RB -- Thanks for the link. I was on a mailing list for this, but something happened and I have not seen it for awhile.

Jeff

oldprof

Pacioli -- Bob says that he made his comment while looking visually at the chart rather than going back to his source data.

Here are the actual values at the crossover points.

Cycle Peak Date Unemployment Change from Year Ago
Year Month Rate (%) Basis Points
1957 Aug 4.1 0
1960 Apr 5.2 0
1969 Dec 3.5 10
1973 Nov 4.8 -50
1980 Jan 6.3 40
1981 Jul 7.2 -60
1990 Jul 5.5 30
2001 Mar 4.3 30
2007 Dec 5.0 60
2012 Sep 7.8 -120

Bob also writes that you are a sharp-eyed reader: "He is correct and I am guilty of not properly editing my words.
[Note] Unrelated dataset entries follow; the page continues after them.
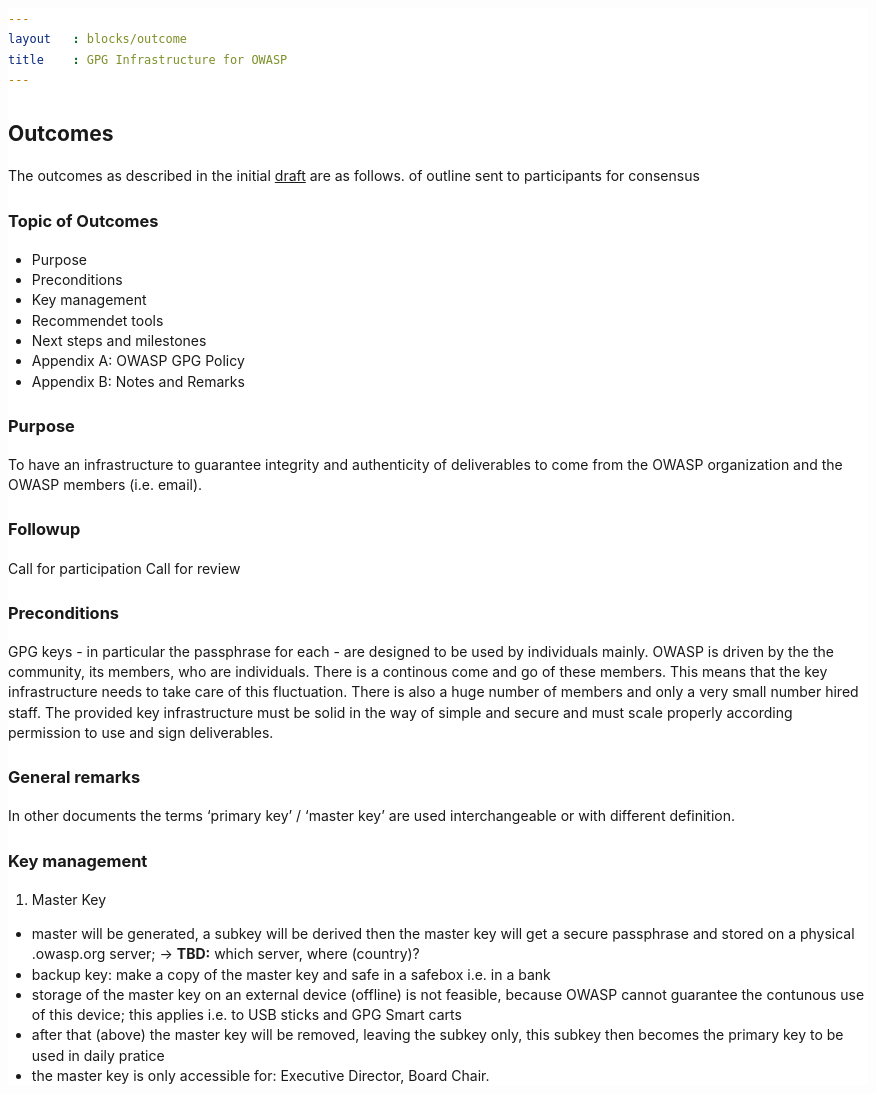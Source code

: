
 ```yaml
---
layout   : blocks/outcome
title    : GPG Infrastructure for OWASP
---
```


## Outcomes

The outcomes as described in the initial [draft](https://docs.google.com/document/d/1GXeCF1_EqNdZ0RZLz1iRzA5hC2Qz817NdRvwHwrQnMA) are as follows.
of outline sent to participants for consensus

### Topic of Outcomes

* Purpose
* Preconditions
* Key management
* Recommendet tools
* Next steps and milestones
* Appendix A: OWASP GPG Policy
* Appendix B: Notes and Remarks

### Purpose

To have an infrastructure to guarantee integrity and authenticity of deliverables to come from the OWASP organization and the OWASP members (i.e. email).

### Followup

Call for participation
Call for review

### Preconditions

GPG keys - in particular the passphrase for each - are designed to be used by individuals mainly. OWASP is driven by the the community, its members, who are individuals. There is a continous come and go of these members. This means that the key infrastructure needs to take care of this fluctuation. There is also a huge number of members and only a very small number hired staff. The provided key infrastructure must be solid in the way of simple and secure and must scale properly according permission to use and sign deliverables.

### General remarks

In other documents the terms ‘primary key’ / ‘master key’ are used interchangeable or with different definition.

### Key management

1. Master Key
  * master will be generated, a subkey will be derived
then the master key will get a secure passphrase and stored on a physical .owasp.org server;
 → **TBD:** which server, where (country)?
  * backup key: make a copy of the master key and safe in a safebox i.e. in a bank
 * storage of the master key on an external device (offline) is not feasible, because OWASP cannot guarantee the contunous use of this device; this applies i.e. to USB sticks and GPG Smart carts 
 * after that (above) the master key will be removed, leaving the subkey only, this subkey then becomes the primary key to be used in daily pratice
  * the master key is only accessible for:  Executive Director, Board Chair.
 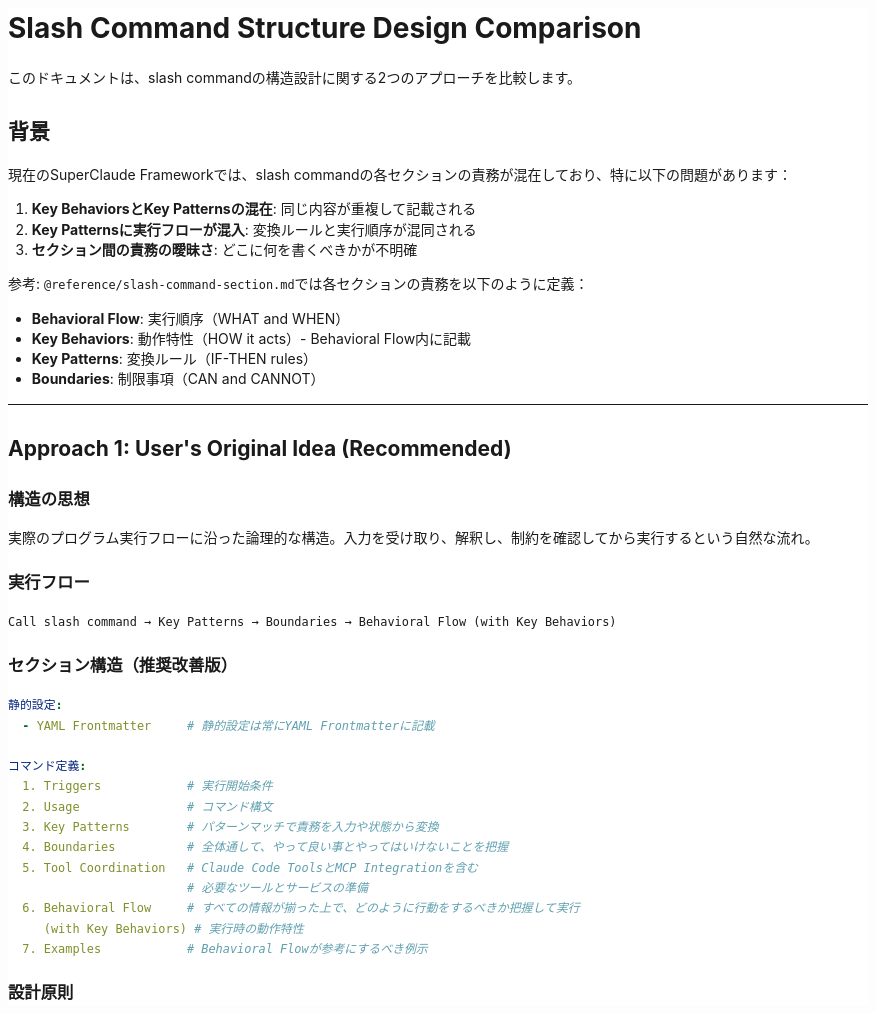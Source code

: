 # Slash Command Structure Design Comparison

このドキュメントは、slash commandの構造設計に関する2つのアプローチを比較します。

## 背景

現在のSuperClaude Frameworkでは、slash commandの各セクションの責務が混在しており、特に以下の問題があります：

1. **Key BehaviorsとKey Patternsの混在**: 同じ内容が重複して記載される
2. **Key Patternsに実行フローが混入**: 変換ルールと実行順序が混同される
3. **セクション間の責務の曖昧さ**: どこに何を書くべきかが不明確

参考: `@reference/slash-command-section.md`では各セクションの責務を以下のように定義：
- **Behavioral Flow**: 実行順序（WHAT and WHEN）
- **Key Behaviors**: 動作特性（HOW it acts）- Behavioral Flow内に記載
- **Key Patterns**: 変換ルール（IF-THEN rules）
- **Boundaries**: 制限事項（CAN and CANNOT）

---

## Approach 1: User's Original Idea (Recommended)

### 構造の思想

実際のプログラム実行フローに沿った論理的な構造。入力を受け取り、解釈し、制約を確認してから実行するという自然な流れ。

### 実行フロー

```
Call slash command → Key Patterns → Boundaries → Behavioral Flow (with Key Behaviors)
```

### セクション構造（推奨改善版）

```yaml
静的設定:
  - YAML Frontmatter     # 静的設定は常にYAML Frontmatterに記載

コマンド定義:
  1. Triggers            # 実行開始条件
  2. Usage               # コマンド構文
  3. Key Patterns        # パターンマッチで責務を入力や状態から変換
  4. Boundaries          # 全体通して、やって良い事とやってはいけないことを把握
  5. Tool Coordination   # Claude Code ToolsとMCP Integrationを含む
                         # 必要なツールとサービスの準備
  6. Behavioral Flow     # すべての情報が揃った上で、どのように行動をするべきか把握して実行
     (with Key Behaviors) # 実行時の動作特性
  7. Examples            # Behavioral Flowが参考にするべき例示
```

### 設計原則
Had I said less than -100 BP I would have been entirely correct. As it stands, it does look like I was trying to squeeze more “truth” out of the data than is really there. The next time I will rely on more than the visual which was suggested my remark in the text."

Bob stands by the basic conclusion. As to the value of his reports, I suggest that you look at a sample or two and decide for yourself.

Thanks for pointing this out, and to Bob for his correction.

Jeff

RB

Dueker is forecasting growth in employment ahead as well (assuming that the 'fiscal cliff' is resolved).
http://www.russell.com/Helping-Advisors/Markets/BusinessCycleIndex.aspx



oldprof

Pacioli -- I am not seeing this the same way you are, perhaps because of the thickness of the line.

It is a pretty close call in the cases you cite, but I'm sure that Bob (who is looking at the underlying data) can tell when the crossover occurs. Perhaps I can get him to comment.

Meanwhile, the main point is to look at the current reading compared to the past.

Jeff

Pacioli

Thanks for your entry this week – a lot of interesting data points.

One concern I have is around Dieli’s chart. The caption alleges that “To date, we have not had a recession start while this line was below zero”.

Yet, a careful look at the chart shows that the ’60-’61, the ’73-’75, the ’80, and the ’01 recessions ALL started ‘while this line was below zero’.

If this source is going to be characterized as “chock-full of strong analysis” I think this glaring discrepancy should be addressed.